Doebbler, 44, has represented or advised an eclectic mix of clients, including Ethiopian and Sudanese refugees, the Taliban regime, the Palestinian Authority, and prisoners held by the U.S. at Guantanamo Bay. He said he was approached by an intermediary to join Hussein’s legal team.
“I put my name forward because I thought I could make a contribution,” he said. “I’m an international human rights lawyer. I represent, literally—and this is not fallacious—millions of people. I have power of representation for an estimated two and a half million internally displaced people in Khartoum state in Sudan.

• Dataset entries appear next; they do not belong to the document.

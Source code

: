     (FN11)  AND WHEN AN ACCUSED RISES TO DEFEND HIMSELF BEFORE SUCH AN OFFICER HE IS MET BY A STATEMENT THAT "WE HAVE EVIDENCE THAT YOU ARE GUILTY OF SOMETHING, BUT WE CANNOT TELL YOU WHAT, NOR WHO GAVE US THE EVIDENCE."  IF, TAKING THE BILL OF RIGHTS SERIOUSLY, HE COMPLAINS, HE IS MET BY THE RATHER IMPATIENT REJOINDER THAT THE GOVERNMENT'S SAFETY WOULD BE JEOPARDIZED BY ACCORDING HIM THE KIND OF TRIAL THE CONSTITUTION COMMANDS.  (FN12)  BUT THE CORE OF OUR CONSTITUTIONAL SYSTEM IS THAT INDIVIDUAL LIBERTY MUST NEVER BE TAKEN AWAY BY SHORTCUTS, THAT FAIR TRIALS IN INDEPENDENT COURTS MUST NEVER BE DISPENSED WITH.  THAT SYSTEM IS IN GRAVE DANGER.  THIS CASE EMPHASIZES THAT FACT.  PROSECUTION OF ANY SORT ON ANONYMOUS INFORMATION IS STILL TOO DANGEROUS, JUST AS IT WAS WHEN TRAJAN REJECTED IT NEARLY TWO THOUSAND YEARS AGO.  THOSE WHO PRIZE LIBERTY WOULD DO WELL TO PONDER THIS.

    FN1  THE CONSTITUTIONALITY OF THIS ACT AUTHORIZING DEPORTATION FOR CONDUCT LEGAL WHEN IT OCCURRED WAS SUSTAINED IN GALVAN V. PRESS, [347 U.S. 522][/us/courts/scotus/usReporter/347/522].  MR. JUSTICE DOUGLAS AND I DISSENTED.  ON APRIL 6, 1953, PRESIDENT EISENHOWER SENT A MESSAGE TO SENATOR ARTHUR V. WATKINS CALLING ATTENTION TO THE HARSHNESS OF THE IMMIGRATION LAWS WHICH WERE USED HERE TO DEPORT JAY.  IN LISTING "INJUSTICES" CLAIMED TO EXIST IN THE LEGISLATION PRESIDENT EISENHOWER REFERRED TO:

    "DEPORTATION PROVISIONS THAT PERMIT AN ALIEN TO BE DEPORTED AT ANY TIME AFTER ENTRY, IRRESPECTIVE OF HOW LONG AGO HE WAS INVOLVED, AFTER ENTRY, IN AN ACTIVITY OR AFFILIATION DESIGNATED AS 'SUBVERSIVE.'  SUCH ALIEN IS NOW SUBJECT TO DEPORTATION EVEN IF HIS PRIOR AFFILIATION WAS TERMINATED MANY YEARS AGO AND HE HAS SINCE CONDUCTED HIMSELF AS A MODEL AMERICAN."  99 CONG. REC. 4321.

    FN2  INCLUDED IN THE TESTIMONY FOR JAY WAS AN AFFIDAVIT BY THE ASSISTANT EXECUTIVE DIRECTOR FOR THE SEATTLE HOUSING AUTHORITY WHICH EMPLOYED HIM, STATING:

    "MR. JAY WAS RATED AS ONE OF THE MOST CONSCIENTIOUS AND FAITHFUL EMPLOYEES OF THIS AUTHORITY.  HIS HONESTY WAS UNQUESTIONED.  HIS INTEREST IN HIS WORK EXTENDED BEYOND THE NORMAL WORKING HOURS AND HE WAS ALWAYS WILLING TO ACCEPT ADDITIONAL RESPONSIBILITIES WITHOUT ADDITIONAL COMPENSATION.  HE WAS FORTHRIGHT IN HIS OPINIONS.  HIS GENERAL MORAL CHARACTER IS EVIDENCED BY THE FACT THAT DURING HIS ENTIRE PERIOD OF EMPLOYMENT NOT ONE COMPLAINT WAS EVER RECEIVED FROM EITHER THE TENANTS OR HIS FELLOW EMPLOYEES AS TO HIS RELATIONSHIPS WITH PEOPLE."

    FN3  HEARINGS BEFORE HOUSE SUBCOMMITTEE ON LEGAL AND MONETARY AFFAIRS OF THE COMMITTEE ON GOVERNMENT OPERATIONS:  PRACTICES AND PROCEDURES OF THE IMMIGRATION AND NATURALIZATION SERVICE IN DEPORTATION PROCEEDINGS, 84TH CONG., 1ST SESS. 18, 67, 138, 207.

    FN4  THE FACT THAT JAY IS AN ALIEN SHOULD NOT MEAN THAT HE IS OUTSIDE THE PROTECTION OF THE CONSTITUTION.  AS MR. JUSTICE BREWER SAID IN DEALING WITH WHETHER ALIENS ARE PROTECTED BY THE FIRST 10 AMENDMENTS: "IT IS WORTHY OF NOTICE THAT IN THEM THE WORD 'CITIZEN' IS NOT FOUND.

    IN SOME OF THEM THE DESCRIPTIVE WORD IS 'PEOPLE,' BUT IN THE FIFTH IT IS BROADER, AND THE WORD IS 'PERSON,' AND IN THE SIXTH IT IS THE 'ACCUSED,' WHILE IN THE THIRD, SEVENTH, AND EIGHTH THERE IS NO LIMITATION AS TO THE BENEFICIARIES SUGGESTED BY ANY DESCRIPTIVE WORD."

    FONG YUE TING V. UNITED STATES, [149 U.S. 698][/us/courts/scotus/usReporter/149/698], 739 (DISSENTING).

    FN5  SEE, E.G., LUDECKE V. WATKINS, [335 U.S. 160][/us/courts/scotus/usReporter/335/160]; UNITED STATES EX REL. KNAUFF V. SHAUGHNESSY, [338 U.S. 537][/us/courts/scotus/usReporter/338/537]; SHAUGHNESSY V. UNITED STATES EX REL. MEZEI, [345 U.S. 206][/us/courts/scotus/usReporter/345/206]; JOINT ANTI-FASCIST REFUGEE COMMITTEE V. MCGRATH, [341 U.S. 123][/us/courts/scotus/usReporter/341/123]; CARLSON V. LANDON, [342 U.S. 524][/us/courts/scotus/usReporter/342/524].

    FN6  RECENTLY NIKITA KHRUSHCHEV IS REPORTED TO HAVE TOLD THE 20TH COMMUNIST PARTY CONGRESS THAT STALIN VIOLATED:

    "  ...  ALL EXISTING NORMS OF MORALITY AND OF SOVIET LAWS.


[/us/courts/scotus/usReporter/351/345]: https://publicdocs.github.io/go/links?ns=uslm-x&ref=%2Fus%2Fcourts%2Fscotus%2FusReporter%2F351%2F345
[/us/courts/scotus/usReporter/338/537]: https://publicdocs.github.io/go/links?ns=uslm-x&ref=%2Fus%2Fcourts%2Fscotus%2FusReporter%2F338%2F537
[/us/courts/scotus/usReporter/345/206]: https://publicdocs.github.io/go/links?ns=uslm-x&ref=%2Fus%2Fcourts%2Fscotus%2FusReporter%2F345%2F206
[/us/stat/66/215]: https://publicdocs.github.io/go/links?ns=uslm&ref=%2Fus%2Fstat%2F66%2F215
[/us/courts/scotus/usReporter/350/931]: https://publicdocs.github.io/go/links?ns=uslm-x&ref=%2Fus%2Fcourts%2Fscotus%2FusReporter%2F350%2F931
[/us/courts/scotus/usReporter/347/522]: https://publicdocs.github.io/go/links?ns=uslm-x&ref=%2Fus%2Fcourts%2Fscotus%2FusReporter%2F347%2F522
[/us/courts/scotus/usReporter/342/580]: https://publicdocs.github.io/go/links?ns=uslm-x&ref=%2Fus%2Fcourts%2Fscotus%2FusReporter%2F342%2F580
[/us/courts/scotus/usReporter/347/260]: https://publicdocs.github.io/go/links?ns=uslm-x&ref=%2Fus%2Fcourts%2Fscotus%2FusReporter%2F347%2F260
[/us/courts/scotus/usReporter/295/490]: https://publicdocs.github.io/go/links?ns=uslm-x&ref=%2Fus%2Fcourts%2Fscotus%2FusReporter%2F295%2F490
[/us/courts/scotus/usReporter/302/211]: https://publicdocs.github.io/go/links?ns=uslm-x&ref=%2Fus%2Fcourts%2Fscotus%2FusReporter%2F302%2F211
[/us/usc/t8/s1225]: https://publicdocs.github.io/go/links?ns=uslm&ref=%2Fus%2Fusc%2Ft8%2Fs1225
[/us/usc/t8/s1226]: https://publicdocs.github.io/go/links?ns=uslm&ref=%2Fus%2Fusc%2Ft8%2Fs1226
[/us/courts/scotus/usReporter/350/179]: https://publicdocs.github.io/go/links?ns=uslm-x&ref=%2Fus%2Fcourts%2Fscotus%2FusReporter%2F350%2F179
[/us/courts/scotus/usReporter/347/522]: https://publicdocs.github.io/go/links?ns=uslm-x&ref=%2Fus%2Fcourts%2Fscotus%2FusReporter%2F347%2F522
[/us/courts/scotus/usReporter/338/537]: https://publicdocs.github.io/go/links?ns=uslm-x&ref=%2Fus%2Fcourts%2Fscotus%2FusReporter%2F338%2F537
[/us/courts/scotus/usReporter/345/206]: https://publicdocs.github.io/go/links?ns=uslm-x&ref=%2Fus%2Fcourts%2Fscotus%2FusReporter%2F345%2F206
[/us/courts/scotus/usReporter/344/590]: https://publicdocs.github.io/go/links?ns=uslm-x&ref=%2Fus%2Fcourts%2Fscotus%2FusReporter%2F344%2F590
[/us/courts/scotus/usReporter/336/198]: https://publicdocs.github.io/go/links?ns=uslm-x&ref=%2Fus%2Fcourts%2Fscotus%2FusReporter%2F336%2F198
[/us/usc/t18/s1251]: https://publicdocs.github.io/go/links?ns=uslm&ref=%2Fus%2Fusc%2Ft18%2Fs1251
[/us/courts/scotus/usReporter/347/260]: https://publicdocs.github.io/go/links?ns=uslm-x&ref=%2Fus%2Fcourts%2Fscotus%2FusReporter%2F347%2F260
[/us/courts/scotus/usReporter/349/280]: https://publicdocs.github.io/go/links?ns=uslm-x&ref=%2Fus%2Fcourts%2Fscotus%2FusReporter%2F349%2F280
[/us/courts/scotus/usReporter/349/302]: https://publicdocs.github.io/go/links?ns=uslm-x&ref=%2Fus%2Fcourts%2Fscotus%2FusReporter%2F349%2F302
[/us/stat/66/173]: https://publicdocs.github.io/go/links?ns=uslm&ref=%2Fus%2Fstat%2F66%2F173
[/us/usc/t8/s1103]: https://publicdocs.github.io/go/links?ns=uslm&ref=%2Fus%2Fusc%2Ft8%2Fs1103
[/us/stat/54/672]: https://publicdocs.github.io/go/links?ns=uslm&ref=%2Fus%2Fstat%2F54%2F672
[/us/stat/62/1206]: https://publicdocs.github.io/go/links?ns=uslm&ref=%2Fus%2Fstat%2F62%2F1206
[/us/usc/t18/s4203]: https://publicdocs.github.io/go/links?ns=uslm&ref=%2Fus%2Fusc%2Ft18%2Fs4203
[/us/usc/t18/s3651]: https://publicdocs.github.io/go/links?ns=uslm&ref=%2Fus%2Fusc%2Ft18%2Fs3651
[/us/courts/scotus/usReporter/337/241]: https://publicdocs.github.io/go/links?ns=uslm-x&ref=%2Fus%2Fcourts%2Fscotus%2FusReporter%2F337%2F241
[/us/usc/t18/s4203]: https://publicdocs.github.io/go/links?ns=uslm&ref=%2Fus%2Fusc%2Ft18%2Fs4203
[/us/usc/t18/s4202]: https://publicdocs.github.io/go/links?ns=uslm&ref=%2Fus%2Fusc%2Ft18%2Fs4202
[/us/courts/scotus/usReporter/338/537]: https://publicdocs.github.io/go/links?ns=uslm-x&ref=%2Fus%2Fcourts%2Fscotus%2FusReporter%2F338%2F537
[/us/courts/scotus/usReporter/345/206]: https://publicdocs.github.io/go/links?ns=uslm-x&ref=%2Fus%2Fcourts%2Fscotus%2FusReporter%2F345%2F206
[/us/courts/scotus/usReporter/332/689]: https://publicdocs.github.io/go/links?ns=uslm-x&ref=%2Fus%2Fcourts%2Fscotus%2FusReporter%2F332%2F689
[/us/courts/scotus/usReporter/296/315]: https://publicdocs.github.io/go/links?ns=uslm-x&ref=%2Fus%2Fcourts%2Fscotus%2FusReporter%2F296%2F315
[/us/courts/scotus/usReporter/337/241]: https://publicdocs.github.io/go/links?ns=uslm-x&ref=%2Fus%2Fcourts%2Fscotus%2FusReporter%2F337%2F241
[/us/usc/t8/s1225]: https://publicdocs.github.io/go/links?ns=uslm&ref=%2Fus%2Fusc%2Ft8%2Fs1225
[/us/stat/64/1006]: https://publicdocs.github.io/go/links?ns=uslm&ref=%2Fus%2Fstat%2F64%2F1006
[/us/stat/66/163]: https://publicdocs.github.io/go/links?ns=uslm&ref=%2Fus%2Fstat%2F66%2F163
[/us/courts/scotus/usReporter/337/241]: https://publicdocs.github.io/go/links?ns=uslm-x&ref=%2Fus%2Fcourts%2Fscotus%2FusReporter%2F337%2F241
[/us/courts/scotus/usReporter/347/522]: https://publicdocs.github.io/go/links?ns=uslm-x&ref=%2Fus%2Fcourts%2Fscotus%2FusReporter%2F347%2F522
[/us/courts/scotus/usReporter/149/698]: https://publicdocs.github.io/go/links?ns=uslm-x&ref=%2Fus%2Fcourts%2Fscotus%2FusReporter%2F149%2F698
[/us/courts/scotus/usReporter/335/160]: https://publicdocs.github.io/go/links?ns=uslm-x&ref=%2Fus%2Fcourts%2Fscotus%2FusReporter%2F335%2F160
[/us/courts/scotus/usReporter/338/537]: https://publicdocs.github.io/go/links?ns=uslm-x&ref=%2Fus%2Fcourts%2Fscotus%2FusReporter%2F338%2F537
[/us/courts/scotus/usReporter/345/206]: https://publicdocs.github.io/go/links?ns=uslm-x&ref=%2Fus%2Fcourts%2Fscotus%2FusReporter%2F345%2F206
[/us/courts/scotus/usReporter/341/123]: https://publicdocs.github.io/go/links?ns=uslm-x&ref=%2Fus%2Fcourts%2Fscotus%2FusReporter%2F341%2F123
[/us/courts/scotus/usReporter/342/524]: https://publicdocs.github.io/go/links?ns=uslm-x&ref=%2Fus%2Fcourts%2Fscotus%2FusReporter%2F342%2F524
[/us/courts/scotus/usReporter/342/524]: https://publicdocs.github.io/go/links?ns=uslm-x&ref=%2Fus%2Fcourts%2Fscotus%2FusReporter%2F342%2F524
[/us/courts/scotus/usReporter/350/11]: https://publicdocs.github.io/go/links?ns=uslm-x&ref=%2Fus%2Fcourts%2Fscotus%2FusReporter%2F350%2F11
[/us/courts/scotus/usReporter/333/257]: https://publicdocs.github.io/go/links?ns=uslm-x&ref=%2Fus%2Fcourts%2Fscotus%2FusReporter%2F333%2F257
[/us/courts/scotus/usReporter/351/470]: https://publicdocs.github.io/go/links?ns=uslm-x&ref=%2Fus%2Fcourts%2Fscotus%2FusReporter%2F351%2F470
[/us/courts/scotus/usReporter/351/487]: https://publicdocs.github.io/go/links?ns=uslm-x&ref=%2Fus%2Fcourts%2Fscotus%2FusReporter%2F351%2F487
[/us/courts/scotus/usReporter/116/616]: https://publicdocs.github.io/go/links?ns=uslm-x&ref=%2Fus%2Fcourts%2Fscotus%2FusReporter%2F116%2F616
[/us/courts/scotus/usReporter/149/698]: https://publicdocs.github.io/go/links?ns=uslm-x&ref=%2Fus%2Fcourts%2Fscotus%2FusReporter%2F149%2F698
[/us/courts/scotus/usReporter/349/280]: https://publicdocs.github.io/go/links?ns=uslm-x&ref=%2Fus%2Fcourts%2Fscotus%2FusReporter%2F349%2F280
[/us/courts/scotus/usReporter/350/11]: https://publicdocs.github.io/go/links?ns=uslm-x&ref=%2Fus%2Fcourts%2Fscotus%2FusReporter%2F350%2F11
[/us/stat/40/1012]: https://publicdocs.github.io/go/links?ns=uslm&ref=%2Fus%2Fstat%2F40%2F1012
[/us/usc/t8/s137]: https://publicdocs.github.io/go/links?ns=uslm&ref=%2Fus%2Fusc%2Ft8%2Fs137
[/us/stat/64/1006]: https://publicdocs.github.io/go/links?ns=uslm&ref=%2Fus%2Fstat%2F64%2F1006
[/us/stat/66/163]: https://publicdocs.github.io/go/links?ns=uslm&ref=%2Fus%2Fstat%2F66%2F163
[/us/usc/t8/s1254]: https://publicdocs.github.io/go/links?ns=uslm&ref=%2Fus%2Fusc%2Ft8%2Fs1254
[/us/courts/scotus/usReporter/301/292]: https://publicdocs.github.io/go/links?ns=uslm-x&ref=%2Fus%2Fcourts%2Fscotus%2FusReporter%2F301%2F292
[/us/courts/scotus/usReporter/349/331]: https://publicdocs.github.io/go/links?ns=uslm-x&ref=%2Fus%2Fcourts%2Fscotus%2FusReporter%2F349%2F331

”I wish that case got the attention that this case does, because I believe everyone’s human rights are equally important,“ he added. Doebbler suggested his defense of Hussein would have a positive impact on the more ”vulnerable“ clients he represents. …
Doebbler maintains a website with his writings, and it is a catalog of dissent. There is a paper called ”America’s Illegal and Cowardly War on Iraqis,“ and another decrying aspects of globalization. There is a critique of his fellow citizens. ”Americans are part of the richest most powerful country in the world,“ he wrote in an essay titled ”What It Means to Be an American.“ ”We can do what we want, buy what we want, invest in what we want, and kill whoever we want—the last as a country of course, not merely as individuals.”
Doebbler’s anti-capitalism doesn’t extend to himself, apparently; the article is illustrated with a photograph taken in one of the most expensive upper-crust hotels in the country, the Four Seasons in Georgetown.